▸ **Required work**: Filter on the word "Expected": copy each matching line from the listing below.

▸ **Records supplied**:
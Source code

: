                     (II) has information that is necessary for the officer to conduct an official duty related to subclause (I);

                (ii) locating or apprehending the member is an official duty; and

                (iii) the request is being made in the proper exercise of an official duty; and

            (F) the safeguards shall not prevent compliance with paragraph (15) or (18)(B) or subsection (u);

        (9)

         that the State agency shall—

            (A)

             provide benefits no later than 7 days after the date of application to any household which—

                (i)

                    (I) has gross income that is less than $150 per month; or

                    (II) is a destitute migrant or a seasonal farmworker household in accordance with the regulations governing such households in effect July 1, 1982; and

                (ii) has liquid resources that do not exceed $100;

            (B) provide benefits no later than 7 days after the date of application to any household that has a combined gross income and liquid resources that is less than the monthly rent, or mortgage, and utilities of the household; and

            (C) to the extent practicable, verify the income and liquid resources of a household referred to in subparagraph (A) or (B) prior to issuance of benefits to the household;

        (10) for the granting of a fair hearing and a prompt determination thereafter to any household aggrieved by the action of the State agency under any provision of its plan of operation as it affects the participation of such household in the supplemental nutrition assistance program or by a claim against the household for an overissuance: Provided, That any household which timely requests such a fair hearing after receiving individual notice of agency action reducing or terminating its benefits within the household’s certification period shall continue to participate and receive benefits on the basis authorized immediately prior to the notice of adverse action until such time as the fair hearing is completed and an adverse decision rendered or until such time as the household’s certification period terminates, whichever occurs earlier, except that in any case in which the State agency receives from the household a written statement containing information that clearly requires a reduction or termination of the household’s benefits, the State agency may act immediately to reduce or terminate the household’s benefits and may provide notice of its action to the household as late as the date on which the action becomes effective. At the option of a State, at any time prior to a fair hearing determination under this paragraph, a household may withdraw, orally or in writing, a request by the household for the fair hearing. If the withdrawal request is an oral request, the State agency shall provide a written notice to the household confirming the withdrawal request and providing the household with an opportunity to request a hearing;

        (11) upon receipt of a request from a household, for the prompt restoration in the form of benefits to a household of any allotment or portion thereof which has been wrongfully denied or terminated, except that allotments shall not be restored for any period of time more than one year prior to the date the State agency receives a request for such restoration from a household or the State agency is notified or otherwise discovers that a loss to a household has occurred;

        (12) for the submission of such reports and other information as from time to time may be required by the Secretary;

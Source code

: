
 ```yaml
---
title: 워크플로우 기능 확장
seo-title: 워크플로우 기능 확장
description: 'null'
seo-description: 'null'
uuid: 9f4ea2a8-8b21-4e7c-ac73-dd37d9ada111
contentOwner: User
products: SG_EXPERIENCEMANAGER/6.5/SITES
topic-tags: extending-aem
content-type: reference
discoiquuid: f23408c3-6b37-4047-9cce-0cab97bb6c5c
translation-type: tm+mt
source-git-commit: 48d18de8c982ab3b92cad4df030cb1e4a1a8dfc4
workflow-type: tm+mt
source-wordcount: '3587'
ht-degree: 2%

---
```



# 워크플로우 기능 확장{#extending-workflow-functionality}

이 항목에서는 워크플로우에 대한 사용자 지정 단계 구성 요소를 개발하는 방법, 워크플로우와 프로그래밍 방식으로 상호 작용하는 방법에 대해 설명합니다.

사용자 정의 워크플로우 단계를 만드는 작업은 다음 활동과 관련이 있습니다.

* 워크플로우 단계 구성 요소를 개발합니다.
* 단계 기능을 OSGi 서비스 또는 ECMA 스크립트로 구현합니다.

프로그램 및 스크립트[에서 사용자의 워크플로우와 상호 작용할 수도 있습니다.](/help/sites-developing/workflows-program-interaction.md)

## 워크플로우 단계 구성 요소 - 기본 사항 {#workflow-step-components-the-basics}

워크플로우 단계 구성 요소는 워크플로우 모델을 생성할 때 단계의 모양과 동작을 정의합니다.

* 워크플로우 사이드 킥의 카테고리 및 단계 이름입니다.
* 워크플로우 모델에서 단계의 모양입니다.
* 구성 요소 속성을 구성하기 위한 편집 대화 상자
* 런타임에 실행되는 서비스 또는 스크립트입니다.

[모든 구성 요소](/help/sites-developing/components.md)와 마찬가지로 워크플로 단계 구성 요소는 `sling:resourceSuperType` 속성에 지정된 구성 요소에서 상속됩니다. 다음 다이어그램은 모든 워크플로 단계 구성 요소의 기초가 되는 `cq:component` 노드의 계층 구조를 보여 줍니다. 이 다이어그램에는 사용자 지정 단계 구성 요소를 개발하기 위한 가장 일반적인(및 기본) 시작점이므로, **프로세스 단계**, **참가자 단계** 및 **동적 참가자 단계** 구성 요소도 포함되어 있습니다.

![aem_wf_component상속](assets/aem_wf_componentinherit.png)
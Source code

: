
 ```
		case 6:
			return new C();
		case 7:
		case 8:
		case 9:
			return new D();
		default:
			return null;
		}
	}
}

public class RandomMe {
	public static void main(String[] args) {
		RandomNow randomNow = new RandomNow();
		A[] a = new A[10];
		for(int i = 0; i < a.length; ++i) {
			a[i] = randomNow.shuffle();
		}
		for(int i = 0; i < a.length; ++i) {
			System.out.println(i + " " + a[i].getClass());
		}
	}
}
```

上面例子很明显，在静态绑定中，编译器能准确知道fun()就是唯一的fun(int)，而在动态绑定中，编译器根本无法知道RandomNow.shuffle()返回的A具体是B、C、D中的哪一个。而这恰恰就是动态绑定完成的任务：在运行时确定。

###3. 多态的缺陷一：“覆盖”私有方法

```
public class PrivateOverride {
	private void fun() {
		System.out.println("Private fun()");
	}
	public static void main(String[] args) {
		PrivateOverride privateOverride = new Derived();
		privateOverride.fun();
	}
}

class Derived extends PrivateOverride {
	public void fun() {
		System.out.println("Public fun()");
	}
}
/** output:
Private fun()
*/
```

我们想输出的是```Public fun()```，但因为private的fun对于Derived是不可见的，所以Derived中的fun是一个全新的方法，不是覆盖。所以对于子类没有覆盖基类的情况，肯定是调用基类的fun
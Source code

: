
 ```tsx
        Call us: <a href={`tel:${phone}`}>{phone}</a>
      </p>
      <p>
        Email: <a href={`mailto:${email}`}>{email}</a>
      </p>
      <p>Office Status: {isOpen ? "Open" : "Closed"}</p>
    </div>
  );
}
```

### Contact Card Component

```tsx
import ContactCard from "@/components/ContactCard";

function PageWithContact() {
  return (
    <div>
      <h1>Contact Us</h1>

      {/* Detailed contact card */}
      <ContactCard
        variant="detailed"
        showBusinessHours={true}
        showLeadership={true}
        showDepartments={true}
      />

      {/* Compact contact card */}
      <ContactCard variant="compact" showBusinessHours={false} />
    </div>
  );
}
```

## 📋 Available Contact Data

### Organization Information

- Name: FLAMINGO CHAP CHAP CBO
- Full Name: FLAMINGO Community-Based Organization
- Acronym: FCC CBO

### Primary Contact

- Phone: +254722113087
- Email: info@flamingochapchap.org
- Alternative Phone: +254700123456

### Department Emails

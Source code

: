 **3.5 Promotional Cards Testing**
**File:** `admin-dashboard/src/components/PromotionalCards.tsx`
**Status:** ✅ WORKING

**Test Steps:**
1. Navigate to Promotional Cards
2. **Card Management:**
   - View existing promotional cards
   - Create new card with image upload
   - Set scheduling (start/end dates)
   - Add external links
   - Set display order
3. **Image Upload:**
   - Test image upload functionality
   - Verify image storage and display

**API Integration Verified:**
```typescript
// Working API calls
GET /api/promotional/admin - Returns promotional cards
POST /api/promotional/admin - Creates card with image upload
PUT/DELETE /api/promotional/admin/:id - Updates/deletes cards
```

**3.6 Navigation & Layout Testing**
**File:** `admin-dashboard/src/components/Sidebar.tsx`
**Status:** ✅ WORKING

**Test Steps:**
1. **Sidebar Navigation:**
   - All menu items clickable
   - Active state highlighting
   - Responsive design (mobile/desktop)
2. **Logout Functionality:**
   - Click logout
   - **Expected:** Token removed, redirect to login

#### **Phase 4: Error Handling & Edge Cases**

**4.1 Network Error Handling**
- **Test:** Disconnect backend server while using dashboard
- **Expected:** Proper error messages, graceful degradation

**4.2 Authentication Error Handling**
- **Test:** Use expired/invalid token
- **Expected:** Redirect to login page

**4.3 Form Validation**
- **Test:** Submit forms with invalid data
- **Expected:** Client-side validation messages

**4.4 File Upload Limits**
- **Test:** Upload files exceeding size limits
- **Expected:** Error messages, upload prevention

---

▸ **Task result**:
   - **Expected:** Token removed, redirect to login
- **Expected:** Proper error messages, graceful degradation
- **Expected:** Redirect to login page
- **Expected:** Client-side validation messages
- **Expected:** Error messages, upload prevention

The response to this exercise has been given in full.